Now, a new dawn of corruption fight in Nigeria, but can Farida match up her words with actions?
The current fight against corruption in Nigeria seems to be attaining a more credible level if the words of the anti-graft Agency Chairman, Farida Waziri are anything to go by.
She has decided to bite rather than bark in a new effort to confront corrupt practices involving Nigerians and their foreign collaborators.
Waziri has threatened to pursue with vigour foreign nationals in Nigeria who encourage bribery and corruption and on whose back many Nigerians ride to carry out their destructive activities against the nation.
It is a step that has drawn accolade across the world as the lady of courage determines to sanitize Nigeria of corruption and usher in an new era of probity and accountability, especially within the government establishments.

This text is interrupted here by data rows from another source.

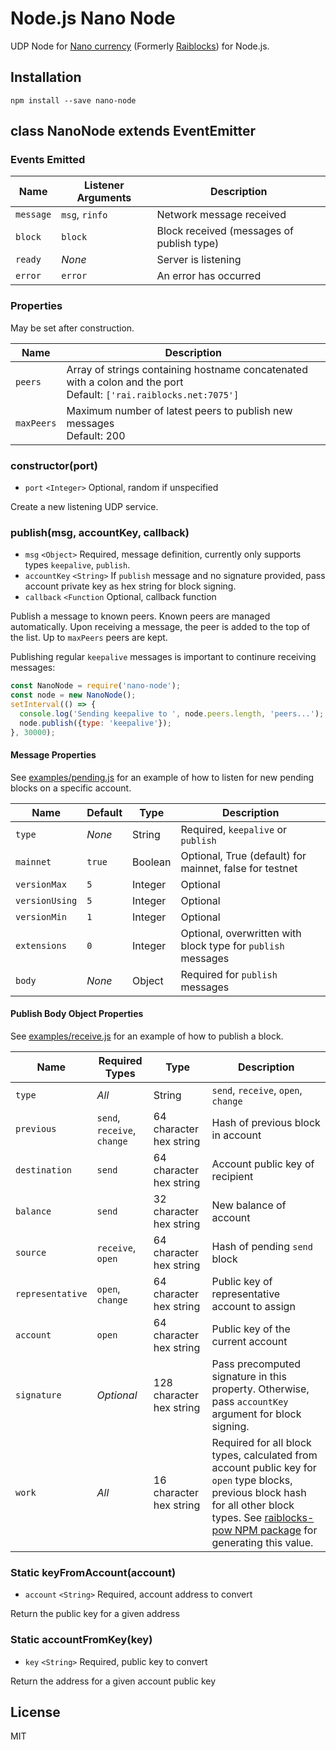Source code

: # Node.js Nano Node

UDP Node for [Nano currency](https://nano.org) (Formerly [Raiblocks](https://raiblocks.net)) for Node.js.

## Installation

```
npm install --save nano-node
```

## class NanoNode extends EventEmitter

### Events Emitted

Name | Listener Arguments | Description
-----|-------------------|-----------------------
`message` | `msg`, `rinfo` | Network message received
`block` | `block` | Block received (messages of publish type)
`ready` | *None* | Server is listening
`error` | `error` | An error has occurred

### Properties

May be set after construction.

Name | Description
-----|---------------
`peers` | Array of strings containing hostname concatenated with a colon and the port<br>Default: `['rai.raiblocks.net:7075']`
`maxPeers` | Maximum number of latest peers to publish new messages<br>Default: 200

### constructor(port)

* `port` `<Integer>` Optional, random if unspecified

Create a new listening UDP service.

### publish(msg, accountKey, callback)

* `msg` `<Object>` Required, message definition, currently only supports types `keepalive`, `publish`.
* `accountKey` `<String>` If `publish` message and no signature provided, pass account private key as hex string for block signing.
* `callback` `<Function` Optional, callback function

Publish a message to known peers. Known peers are managed automatically. Upon receiving a message, the peer is added to the top of the list. Up to `maxPeers` peers are kept.

Publishing regular `keepalive` messages is important to continure receiving messages:

```js
const NanoNode = require('nano-node');
const node = new NanoNode();
setInterval(() => {
  console.log('Sending keepalive to ', node.peers.length, 'peers...');
  node.publish({type: 'keepalive'});
}, 30000);
```

#### Message Properties

See [examples/pending.js](examples/pending.js) for an example of how to listen for new pending blocks on a specific account.

Name | Default | Type | Description
-----|--------|-------|--------------
`type` | *None* | String | Required, `keepalive` or `publish`
`mainnet` | `true` | Boolean | Optional, True (default) for mainnet, false for testnet
`versionMax` | `5` | Integer | Optional
`versionUsing` | `5` | Integer | Optional
`versionMin` | `1` | Integer | Optional
`extensions` | `0` | Integer | Optional, overwritten with block type for `publish` messages
`body` | *None* | Object | Required for `publish` messages

#### Publish Body Object Properties

See [examples/receive.js](examples/receive.js) for an example of how to publish a block.

Name | Required Types | Type | Description
-----|----------------|----|---
`type` | *All* | String | `send`, `receive`, `open`, `change`
`previous` | `send`, `receive`, `change` | 64 character hex string | Hash of previous block in account
`destination` | `send` | 64 character hex string | Account public key of recipient
`balance` | `send` | 32 character hex string | New balance of account
`source` | `receive`, `open` | 64 character hex string | Hash of pending `send` block
`representative` | `open`, `change` | 64 character hex string | Public key of representative account to assign
`account` | `open` | 64 character hex string | Public key of the current account
`signature` | *Optional* | 128 character hex string | Pass precomputed signature in this property. Otherwise, pass `accountKey` argument for block signing.
`work` | *All* | 16 character hex string | Required for all block types, calculated from account public key for `open` type blocks, previous block hash for all other block types. See [raiblocks-pow NPM package](https://github.com/numtel/node-raiblocks-pow) for generating this value.

### Static keyFromAccount(account)

* `account` `<String>` Required, account address to convert

Return the public key for a given address

### Static accountFromKey(key)

* `key` `<String>` Required, public key to convert

Return the address for a given account public key

## License

MIT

Farida on Tuesday accused some foreign companies of encouraging corruption by offering bribes to secure contracts in the country.
In an official statement, the anti graft Agency head said:” Both the givers and receivers are guilty and must answer charges,”
The Economic and Financial Crimes Commission (EFCC) quoted Farida Waziri as promising a new era of confrontation against foreigners who encourage corrupt practices in the country.
The EFCC boss also said that a team has been set up to probe all illegally-acquired assets by all sections of Nigeria public office holders, warning that such assets would be seized if owners could not explain how they come about them.
“We promise they will forfeit them to government”, she said in the statement.
Waziri’s comments came as her agency began to quiz several former Nigerian ministers and other officials suspected of taking bribes from the German industrial conglomerate Siemens. Former communications minister Mohammed Haliru Bello was questioned on Monday by EFCC agents.
Two other former communications ministers, Tajudeen Olanrewaju and Cornelius Adebayo, were also due to meet with investigators soon, an EFCC spokesman said. Ten other former government officials were due for questioning this week and the EFCC also plans to quiz former officials from the state power firm PHCN and telecommunication company NITEL .
PHCN has specially been fingered as a haven of corruption, back-hander and unofficial contractors for heavy duty power generators foreign importers.
Siemens agreed in 2008 to pay US and German authorities nearly one billion euros in fines to settle charges related to the bribery scandal, with the company acknowledging that up to 1.3 billion euros may have been used illegally to win foreign contracts across the globe.
The German company paid 10 million euros in bribes to Nigerian officials, including communications ministers, between 2001 and 2004, according to court documents reported by the Wall Street Journal Europe.
In December 2007, Nigeria cancelled a million-dollar power contract with Siemens and banned it from bidding for other contracts until the end of the graft probe.
Nigeria has also sought help from the United States to prosecute officials indicted in a multi-million dollar bribery scandal involving US giant Halliburton and three former heads of state.
It is believed that with current revelations and EFCC determination to hold the bull by the horn without consideration for highly placed individuals, Nigeria may have struck it lucky with a new direction for development and unabated progress.
“The bane of our progress has been corruption and if Farida Waziri goes by her words, she would be carving a new cliché for herself as an heroine who put Nigeria on the new stairs of progressive altitude”, a legal practitioner said in London on Tuesday.